Des méthodes inspirées de la sismologie
Les méthodes sur lesquelles travaillent les chercheurs de l’ISTE sont «inspirées de l’étude des tremblements de terre», explique Santiago Solazzi. Elles consistent à envoyer des ondes acoustiques qui se reflètent ou se réfractent à mesure qu’elles traversent la roche. En surface ou dans des puits, des capteurs – des sortes de microphones nommés géophones – recueillent les signaux qui peuvent ensuite être analysés et fournir une carte 3D du sous-sol. «Le principe est celui de l’échographie Doppler utilisée pour visualiser un fœtus dans le ventre de sa mère. Mais ici, la fréquence des ondes employées est très basse (environ 30 Hz) et les échelles peuvent être énormes (des kilomètres d’extension).»
Cette technique permet de détecter des couches géologiques de plus de 10 mètres d’épaisseur. Mais, de même qu’avec l’échographie, «on peut voir la tête et les jambes du fœtus, mais non examiner ses tissus, la résolution de la méthode n’est pas suffisante pour repérer de petites failles qui ont quelques mètres d’épaisseur, précise Nicolás Barbosa. Pour l’améliorer, on envoie les ondes via de très petits émetteurs placés dans un puits.»
Les chercheurs comptent aller plus loin encore afin de pouvoir déceler des fractures mesurant quelques centimètres. «On ne peut pas les détecter directement. Mais elles modifient certaines propriétés des ondes – elles diminuent leur amplitude, par exemple – un phénomène que nous devrions pouvoir déchiffrer en utilisant les bonnes théories», explique Santiago Solazzi.
Une option parmi d’autres
Pour tester leur hypothèse, les géophysiciens ont créé des échantillons de roche artificielle, «beaucoup plus faciles à étudier que leurs équivalents naturels qui sont complexes». Ils comptent les soumettre à l’expérimentation dans des laboratoires, en Norvège et en Argentine.

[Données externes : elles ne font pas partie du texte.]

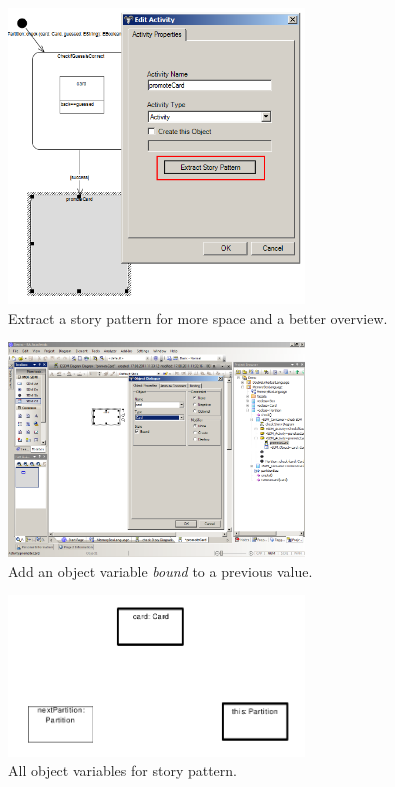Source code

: \begin{figure}[htp]
\begin{center}
  \includegraphics[width=0.7\textwidth]{pics/sdmBilder/check/sdm21}
  \caption{Extract a story pattern for more space and a better overview.}  
  \label{fig:sdm_check_extract_storypattern}
\end{center}
\end{figure}

\begin{figure}[htp]
\begin{center}
  \includegraphics[width=0.7\textwidth]{pics/sdmBilder/check/sdm22RAW}
  \caption{Add an object variable \emph{bound} to a previous value.}  
  \label{fig:sdm_check_bound_card}
\end{center}
\end{figure}

\begin{figure}[htp]
\begin{center}
  \includegraphics[width=0.7\textwidth]{pics/sdmBilder/check/sdm25}
  \caption{All object variables for story pattern.}  
  \label{fig:sdm_check_complete_sp}
\end{center}
\end{figure}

La plupart des techniques étudiées à l’ISTE pourraient être utilisées dans d’autres domaines que celui de la séquestration de CO2. «Elles pourraient par exemple servir à détecter des fractures dans les réservoirs géothermiques ou à étudier les contaminants dans un aquifère», selon Santiago Solazzi.

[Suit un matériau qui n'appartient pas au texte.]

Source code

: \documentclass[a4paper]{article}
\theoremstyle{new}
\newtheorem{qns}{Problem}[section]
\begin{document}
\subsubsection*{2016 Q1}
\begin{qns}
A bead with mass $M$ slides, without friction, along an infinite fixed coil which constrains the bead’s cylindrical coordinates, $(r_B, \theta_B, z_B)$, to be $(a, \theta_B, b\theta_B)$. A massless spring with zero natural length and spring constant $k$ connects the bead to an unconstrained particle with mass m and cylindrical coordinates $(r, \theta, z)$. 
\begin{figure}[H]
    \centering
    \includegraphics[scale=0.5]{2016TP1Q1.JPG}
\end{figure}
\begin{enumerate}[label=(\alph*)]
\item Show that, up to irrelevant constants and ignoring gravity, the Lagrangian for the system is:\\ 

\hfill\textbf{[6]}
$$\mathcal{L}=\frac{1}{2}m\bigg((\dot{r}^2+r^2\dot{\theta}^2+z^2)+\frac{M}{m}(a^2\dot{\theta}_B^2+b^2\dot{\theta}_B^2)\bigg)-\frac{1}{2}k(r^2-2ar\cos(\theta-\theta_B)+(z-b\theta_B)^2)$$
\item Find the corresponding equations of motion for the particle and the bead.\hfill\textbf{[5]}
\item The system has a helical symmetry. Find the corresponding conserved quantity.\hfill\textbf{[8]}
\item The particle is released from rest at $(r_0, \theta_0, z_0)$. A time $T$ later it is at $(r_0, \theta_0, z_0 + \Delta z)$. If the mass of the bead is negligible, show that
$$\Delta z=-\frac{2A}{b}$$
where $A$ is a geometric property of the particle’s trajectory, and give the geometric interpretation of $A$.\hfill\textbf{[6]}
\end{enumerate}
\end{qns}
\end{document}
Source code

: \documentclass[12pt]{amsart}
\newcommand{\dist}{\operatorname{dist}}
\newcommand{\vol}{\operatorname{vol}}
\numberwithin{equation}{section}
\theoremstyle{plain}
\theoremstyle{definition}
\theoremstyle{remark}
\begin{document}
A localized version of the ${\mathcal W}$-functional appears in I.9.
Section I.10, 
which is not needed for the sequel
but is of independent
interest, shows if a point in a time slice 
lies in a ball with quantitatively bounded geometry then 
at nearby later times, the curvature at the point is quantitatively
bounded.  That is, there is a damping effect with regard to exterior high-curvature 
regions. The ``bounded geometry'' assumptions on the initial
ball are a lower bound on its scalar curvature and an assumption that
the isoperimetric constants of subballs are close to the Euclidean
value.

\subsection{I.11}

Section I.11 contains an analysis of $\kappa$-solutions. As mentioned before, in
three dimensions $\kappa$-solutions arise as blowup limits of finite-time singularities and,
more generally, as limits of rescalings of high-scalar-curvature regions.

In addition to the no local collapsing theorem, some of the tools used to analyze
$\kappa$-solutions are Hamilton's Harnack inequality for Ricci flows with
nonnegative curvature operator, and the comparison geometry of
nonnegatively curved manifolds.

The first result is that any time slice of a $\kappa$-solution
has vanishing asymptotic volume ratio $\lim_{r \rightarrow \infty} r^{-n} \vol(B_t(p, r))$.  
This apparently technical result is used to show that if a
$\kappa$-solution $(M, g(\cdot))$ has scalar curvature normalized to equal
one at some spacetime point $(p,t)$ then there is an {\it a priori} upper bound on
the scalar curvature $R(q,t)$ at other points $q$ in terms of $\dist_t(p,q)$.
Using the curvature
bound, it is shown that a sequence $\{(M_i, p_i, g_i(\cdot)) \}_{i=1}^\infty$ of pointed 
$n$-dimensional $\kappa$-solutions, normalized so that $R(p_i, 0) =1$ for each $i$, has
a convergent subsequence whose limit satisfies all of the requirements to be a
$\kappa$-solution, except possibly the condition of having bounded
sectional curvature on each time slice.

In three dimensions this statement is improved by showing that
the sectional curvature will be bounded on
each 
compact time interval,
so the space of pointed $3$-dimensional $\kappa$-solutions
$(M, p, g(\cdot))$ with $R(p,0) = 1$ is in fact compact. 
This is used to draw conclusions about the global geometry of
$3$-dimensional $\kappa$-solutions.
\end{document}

Toutefois, l’objectif de l’équipe de l’UNIL est de contribuer à faciliter le stockage du gaz carbonique dans le sous-sol qui, selon Nicolás Barbosa, «est une technologie mature et une option viable» pour réduire rapidement les émissions de CO2. Ce n’est qu’une option parmi bien d’autres pour limiter le réchauffement climatique. D’autant que la problématique est mondiale et, comme le souligne Santiago Solazzi, «on est encore très loin du jour où, partout dans le monde, les entreprises tenteront d’extraire le CO2 qu’elles émettent et disposeront d’un site pour le séquestrer».